So here is the warning.
A.I. can potentially be used to “flood the zone with shit ” and erase human livelihoods. With fully generated online entities, a wholly unreliable information landscape becomes our potential future. Filled with doubt, cynicism and warped perceptions of each other, human trust-based cooperation could unravel in fully fabricated realities. When deepfakes get real enough to be indistinguishable how will we maintain trust? Watch (not) Morgan Freeman invite you to experience this synthetic reality.

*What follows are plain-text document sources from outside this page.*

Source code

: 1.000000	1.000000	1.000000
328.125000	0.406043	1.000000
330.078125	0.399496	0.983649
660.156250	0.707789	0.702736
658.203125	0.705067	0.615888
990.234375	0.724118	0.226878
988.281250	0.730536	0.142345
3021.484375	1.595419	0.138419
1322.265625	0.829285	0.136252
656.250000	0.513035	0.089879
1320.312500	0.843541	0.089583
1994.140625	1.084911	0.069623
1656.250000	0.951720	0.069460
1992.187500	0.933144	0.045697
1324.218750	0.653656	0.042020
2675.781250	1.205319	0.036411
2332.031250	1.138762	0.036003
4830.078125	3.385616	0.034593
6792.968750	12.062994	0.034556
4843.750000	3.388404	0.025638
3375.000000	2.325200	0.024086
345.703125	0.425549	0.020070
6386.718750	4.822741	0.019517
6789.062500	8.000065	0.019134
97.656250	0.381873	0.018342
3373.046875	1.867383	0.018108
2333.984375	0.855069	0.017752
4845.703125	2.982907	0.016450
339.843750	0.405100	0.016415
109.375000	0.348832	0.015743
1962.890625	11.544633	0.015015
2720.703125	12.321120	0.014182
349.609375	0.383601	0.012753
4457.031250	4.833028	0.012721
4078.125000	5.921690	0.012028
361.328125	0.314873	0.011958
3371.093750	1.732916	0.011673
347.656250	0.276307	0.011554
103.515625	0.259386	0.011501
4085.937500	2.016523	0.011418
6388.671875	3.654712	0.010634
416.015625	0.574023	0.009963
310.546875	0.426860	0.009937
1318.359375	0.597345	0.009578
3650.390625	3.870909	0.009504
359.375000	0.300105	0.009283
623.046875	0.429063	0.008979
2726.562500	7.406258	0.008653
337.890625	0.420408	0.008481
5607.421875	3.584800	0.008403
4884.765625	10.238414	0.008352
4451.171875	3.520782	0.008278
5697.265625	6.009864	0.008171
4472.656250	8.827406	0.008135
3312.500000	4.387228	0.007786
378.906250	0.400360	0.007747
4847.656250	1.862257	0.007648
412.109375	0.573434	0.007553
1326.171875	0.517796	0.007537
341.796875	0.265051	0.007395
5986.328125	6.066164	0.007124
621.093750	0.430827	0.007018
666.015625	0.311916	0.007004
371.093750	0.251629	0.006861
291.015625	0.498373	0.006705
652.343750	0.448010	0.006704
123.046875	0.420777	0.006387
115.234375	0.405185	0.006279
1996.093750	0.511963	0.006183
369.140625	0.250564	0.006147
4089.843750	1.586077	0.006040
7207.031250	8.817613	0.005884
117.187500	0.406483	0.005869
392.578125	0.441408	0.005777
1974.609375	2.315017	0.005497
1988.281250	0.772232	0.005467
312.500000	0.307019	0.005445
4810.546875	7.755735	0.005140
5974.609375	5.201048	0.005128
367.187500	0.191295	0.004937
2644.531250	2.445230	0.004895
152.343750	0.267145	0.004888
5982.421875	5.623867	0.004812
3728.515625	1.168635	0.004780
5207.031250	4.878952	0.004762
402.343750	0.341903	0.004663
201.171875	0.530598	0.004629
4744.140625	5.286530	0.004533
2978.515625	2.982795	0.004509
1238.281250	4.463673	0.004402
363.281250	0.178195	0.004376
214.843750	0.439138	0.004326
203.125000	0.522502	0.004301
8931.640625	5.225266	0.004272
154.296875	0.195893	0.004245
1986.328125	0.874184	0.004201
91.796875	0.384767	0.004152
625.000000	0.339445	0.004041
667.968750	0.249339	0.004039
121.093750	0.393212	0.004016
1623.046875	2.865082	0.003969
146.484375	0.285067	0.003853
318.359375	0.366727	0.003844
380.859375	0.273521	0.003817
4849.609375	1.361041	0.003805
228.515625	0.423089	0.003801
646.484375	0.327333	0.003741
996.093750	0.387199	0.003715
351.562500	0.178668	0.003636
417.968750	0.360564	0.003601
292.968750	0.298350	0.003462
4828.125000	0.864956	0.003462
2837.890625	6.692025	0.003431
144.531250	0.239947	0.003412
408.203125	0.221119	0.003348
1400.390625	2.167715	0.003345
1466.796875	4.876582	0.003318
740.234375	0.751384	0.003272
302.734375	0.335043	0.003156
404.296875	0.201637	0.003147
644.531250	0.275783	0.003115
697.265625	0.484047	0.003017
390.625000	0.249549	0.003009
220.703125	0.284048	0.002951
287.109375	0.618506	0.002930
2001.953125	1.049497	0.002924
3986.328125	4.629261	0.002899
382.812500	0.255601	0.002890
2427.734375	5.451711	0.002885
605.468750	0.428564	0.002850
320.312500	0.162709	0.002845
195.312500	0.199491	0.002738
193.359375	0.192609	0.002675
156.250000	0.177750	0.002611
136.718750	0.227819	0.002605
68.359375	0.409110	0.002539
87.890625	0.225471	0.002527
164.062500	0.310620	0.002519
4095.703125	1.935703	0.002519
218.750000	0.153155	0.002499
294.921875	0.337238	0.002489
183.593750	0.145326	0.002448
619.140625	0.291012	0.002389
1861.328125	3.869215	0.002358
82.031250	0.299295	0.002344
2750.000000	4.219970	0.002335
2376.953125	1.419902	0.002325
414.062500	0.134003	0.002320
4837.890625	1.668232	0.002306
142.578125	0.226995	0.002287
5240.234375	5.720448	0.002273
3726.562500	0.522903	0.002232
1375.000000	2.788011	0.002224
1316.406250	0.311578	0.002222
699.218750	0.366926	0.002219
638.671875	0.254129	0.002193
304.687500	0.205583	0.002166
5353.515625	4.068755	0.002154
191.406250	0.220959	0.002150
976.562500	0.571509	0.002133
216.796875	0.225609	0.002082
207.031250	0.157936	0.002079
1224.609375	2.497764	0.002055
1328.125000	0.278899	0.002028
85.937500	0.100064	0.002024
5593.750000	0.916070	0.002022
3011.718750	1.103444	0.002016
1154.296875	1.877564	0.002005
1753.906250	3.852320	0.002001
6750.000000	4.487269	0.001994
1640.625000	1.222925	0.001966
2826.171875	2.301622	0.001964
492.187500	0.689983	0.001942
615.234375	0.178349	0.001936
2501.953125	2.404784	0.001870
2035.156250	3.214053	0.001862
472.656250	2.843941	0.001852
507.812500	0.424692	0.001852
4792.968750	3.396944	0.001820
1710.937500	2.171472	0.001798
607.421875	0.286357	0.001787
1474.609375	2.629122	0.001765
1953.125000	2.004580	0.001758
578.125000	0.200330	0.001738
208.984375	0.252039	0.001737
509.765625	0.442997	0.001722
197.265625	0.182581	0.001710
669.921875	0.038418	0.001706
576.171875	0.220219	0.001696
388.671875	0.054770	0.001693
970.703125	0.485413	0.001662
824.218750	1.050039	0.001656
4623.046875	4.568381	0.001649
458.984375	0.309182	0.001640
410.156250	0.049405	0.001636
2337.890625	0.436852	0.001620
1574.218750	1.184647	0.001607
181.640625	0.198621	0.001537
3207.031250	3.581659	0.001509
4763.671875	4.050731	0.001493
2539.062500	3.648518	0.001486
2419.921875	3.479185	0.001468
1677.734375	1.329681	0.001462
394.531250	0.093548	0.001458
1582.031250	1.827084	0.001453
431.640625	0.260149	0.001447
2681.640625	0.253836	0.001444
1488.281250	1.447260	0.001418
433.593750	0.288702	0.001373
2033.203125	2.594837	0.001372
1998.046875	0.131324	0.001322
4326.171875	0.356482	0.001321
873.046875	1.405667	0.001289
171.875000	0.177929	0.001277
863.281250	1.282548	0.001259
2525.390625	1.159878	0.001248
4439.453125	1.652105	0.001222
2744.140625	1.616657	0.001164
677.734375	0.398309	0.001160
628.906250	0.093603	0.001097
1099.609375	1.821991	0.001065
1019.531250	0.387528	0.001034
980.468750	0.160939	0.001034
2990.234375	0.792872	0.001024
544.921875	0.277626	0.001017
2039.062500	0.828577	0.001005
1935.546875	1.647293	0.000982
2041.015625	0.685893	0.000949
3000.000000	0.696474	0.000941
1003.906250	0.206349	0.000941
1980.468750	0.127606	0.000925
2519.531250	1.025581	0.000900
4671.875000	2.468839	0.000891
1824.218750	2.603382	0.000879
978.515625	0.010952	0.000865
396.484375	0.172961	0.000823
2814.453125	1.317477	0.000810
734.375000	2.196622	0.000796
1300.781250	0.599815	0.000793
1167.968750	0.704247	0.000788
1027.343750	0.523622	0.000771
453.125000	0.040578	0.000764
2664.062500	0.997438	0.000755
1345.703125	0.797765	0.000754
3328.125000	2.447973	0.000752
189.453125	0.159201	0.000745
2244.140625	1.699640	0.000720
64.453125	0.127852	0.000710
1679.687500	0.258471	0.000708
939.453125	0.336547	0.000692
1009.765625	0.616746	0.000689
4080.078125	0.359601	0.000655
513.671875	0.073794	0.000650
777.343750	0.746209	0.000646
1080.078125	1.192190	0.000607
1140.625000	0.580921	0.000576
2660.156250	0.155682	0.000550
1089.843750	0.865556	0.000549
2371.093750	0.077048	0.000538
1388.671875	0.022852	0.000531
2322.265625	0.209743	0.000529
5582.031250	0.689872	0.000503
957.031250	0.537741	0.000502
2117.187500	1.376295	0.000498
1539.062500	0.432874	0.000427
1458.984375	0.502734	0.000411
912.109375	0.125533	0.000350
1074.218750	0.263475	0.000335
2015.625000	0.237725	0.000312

A decade ago, in prepping and delivering a psychology module called Modelling Cognitive Systems it was clear to me we had made significant leaps in the move from Good Old Fashioned Artificial Intelligence (GOFAI) that required symbols and rules (programming) to perform well-defined tasks to connectionist approaches involving neural networks, training-based machine and deep learning algorithms that are far more flexible and powerful. Jeremy Howard’s TED Talk very simply explained this change that was coming down the tracks. Howard invited a discussion (that has yet to be properly had at societal level) to consider how we adjust our social and economic structures to a reality that sees computers match and surpass human ability in the workplace. Beyond work, we need to consider the impact on human societies and relationships – a connectivity based on trust.
I don’t have an answer to a potential Dystrustopia, it may not happen at all. But as individuals, as businesses, as economies and societies, we cannot just think of how we leverage new technology to improve productive capacity. How do we maintain trust in our interactions? How do we promote transparency, authenticity, and purpose? How do we elevate and prize human qualities over behavioural output? How do we stabilise our information landscape and educate and upskill for an empowered rather than subservient relationship with technology? Hume talked of knowing each others mind and the importance of shared perceptions in his illustration of the Commons dilemma. It is so important we all have a common reality to anchor to - negotiation, compromise, politics - it all collapses should we lose that. He worried about the impersonal. We need to prioritise the personal and the human in our online experiences.
There is a place for technological innovation in the solution to all the above. We just need to be sure we exploit technology not just for value creation in the replacement or enhancement of human DOING, but that we use it to enrich our experiences of human BEING.